* [INSTRUCTIONS FOR THE TASK]:
Where does the word "return" show up in the records? Copy every line that has it.
* * * *
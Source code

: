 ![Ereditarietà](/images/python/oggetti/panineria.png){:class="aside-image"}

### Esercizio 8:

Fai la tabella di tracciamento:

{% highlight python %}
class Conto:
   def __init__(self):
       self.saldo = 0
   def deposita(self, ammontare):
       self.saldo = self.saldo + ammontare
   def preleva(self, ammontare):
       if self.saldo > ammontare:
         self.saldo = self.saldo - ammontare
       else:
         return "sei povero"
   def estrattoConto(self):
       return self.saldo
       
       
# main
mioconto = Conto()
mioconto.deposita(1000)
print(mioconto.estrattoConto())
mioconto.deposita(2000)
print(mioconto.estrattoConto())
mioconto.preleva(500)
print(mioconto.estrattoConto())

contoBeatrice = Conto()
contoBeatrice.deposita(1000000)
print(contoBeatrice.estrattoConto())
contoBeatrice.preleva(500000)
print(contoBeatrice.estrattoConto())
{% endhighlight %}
* * * *
* [ANSWER BOX]:
         return "sei povero"
       return self.saldo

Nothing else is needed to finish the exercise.